Le vivre ensemble intergénérationnel

Aujourd'hui, le logement, la précarité étudiante et la solitude des seniors sont des problèmes latents de la société. Voici une alternative pour tenter de les résoudre.
Vivre ensemble (Crédit photo : M. Etzel)
La cohabitation intergénérationnelle : créer du lien et du partage La cohabitation intergénérationnelle consiste pour un(e) senior à héberger un(e) jeune qui donne en échange du temps et sécurise par sa présence. L'étudiant dispose alors de sa propre chambre en payant des frais de participation peu élevés (de 30 à 250 euros par mois). Cela répond au problème de précarité étudiante mais, cela reste avant tout une riche expérience de vivre ensemble. La plupart des repas sont partagés et il y a un véritable dialogue et échange de compétences. L'étudiant rend des services et fait des activités avec son hébergeur pour apporter une présence bienveillante. Le but est aussi de remédier à la raréfaction du contact entre les générations. C'est donc un échange se basant sur la solidarité, le respect et le savoir-vivre. Cette situation est réglementée par la loi Elan du 24/11/2018 qui donne un cadre juridique à la cohabitation intergénérationnelle solidaire.

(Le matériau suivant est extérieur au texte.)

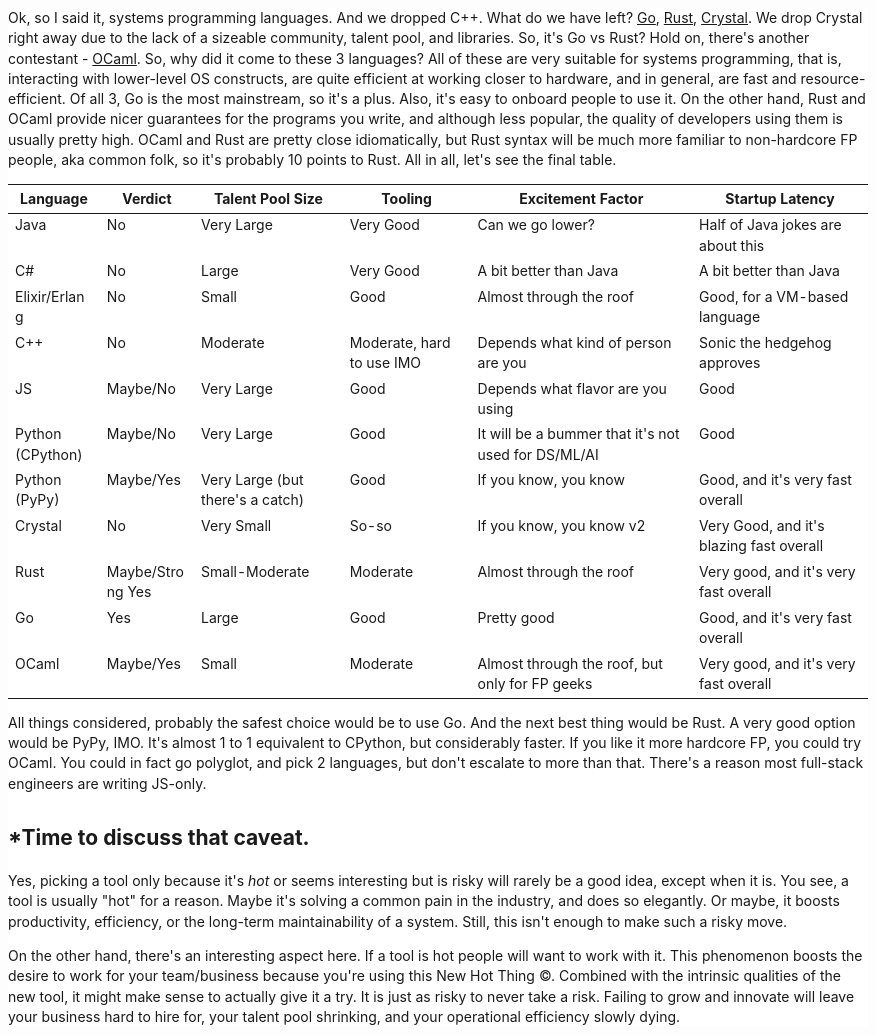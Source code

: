 Ok, so I said it, systems programming languages. And we dropped C++. What do we have left? [Go](https://golangdocs.com/system-programming-in-go-1), [Rust](https://msrc-blog.microsoft.com/2019/07/22/why-rust-for-safe-systems-programming/), [Crystal](https://crystal-lang.org/). We drop Crystal right away due to the lack of a sizeable community, talent pool, and libraries. So, it's Go vs Rust? Hold on, there's another contestant - [OCaml](https://ocamlverse.github.io/content/systems_programming.html). So, why did it come to these 3 languages? All of these are very suitable for systems programming, that is, interacting with lower-level OS constructs, are quite efficient at working closer to hardware, and in general, are fast and resource-efficient. Of all 3, Go is the most mainstream, so it's a plus. Also, it's easy to onboard people to use it. On the other hand, Rust and OCaml provide nicer guarantees for the programs you write, and although less popular, the quality of developers using them is usually pretty high. OCaml and Rust are pretty close idiomatically, but Rust syntax will be much more familiar to non-hardcore FP people, aka common folk, so it's probably 10 points to Rust. All in all, let's see the final table.

|Language|Verdict|Talent Pool Size|Tooling|Excitement Factor|Startup Latency|
---------|-------|----------------|-------|-----------------|----------------
|Java | No | Very Large | Very Good | Can we go lower? | Half of Java jokes are about this |
|C# | No | Large | Very Good | A bit better than Java | A bit better than Java |
|Elixir/Erlang | No | Small | Good | Almost through the roof | Good, for a VM-based language |
|C++ | No | Moderate | Moderate, hard to use IMO | Depends what kind of person are you | Sonic the hedgehog approves |
|JS | Maybe/No | Very Large | Good | Depends what flavor are you using | Good |
|Python (CPython) | Maybe/No | Very Large | Good | It will be a bummer that it's not used for DS/ML/AI | Good |
|Python (PyPy) | Maybe/Yes | Very Large (but there's a catch) | Good | If you know, you know | Good, and it's very fast overall |
|Crystal | No | Very Small | So-so | If you know, you know v2 | Very Good, and it's blazing fast overall |
|Rust | Maybe/Strong Yes | Small-Moderate | Moderate | Almost through the roof | Very good, and it's very fast overall |
|Go | Yes | Large | Good | Pretty good | Good, and it's very fast overall |
|OCaml | Maybe/Yes | Small | Moderate | Almost through the roof, but only for FP geeks | Very good, and it's very fast overall |


All things considered, probably the safest choice would be to use Go. And the next best thing would be Rust. A very good option would be PyPy, IMO. It's almost 1 to 1 equivalent to CPython, but considerably faster. If you like it more hardcore FP, you could try OCaml. You could in fact go polyglot, and pick 2 languages, but don't escalate to more than that. There's a reason most full-stack engineers are writing JS-only.


## \*Time to discuss that caveat.

Yes, picking a tool only because it's *hot* or seems interesting but is risky will rarely be a good idea, except when it is. You see, a tool is usually "hot" for a reason. Maybe it's solving a common pain in the industry, and does so elegantly. Or maybe, it boosts productivity, efficiency, or the long-term maintainability of a system. Still, this isn't enough to make such a risky move. 

On the other hand, there's an interesting aspect here. If a tool is hot people will want to work with it. This phenomenon boosts the desire to work for your team/business because you're using this New Hot Thing ©. Combined with the intrinsic qualities of the new tool, it might make sense to actually give it a try. It is just as risky to never take a risk. Failing to grow and innovate will leave your business hard to hire for, your talent pool shrinking, and your operational efficiency slowly dying.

Les associations pour les Pays de la Loire La mise en relation d'un propriétaire de plus de 60 ans et d'un jeune de moins de 30 ans se fait généralement par le bais d'une association qui cherche un binôme compatible en examinant les dossiers des candidats. Passer par une association permet d’avoir un référent pour être conseillé et écouté. Aujourd'hui la demande est plus importante que l'offre. Les deux associations en Pays de Loire sont « Nantes'Renoue » pour Nantes et « Le temps pour toiT » pour Angers, Saint Nazaire et Nantes. Nantes’Renoue est adhérent du réseau Cohabilis mettant en avant la cohabitation pour optimiser les grands logements. Le « le temps pour toiT » agit de la même manière et cherche à promouvoir « une société inclusive où chacun à sa place ».
Un contexte actuel favorable Ce système exige de l'étudiant de passer la majorité des nuits dans sa chambre d'habitation, cela pouvait sembler contraignant mais le semble cependant moins aujourd'hui. En moyenne, les étudiants privilégient de moins en moins les sorties et se focalisent sur des activités à l'intérieur. Ainsi la génération Z (personnes nées entre 1997 et 2010 correspondant actuellement aux 13-26 ans) fréquentent de moins en moins les boîtes de nuit. Le problème de la précarité étudiante favorise également l'extinction d'activités non alimentaires. On parle de « génération indoor » pour désigner la tendance des jeunes à privilégier l'intérieur plutôt que l'extérieur. Ce déclin de la fête et cette envie de rester chez soi semblent indiquer que les cohabitations intergénérationnelles seront sûrement de plus en plus prisées.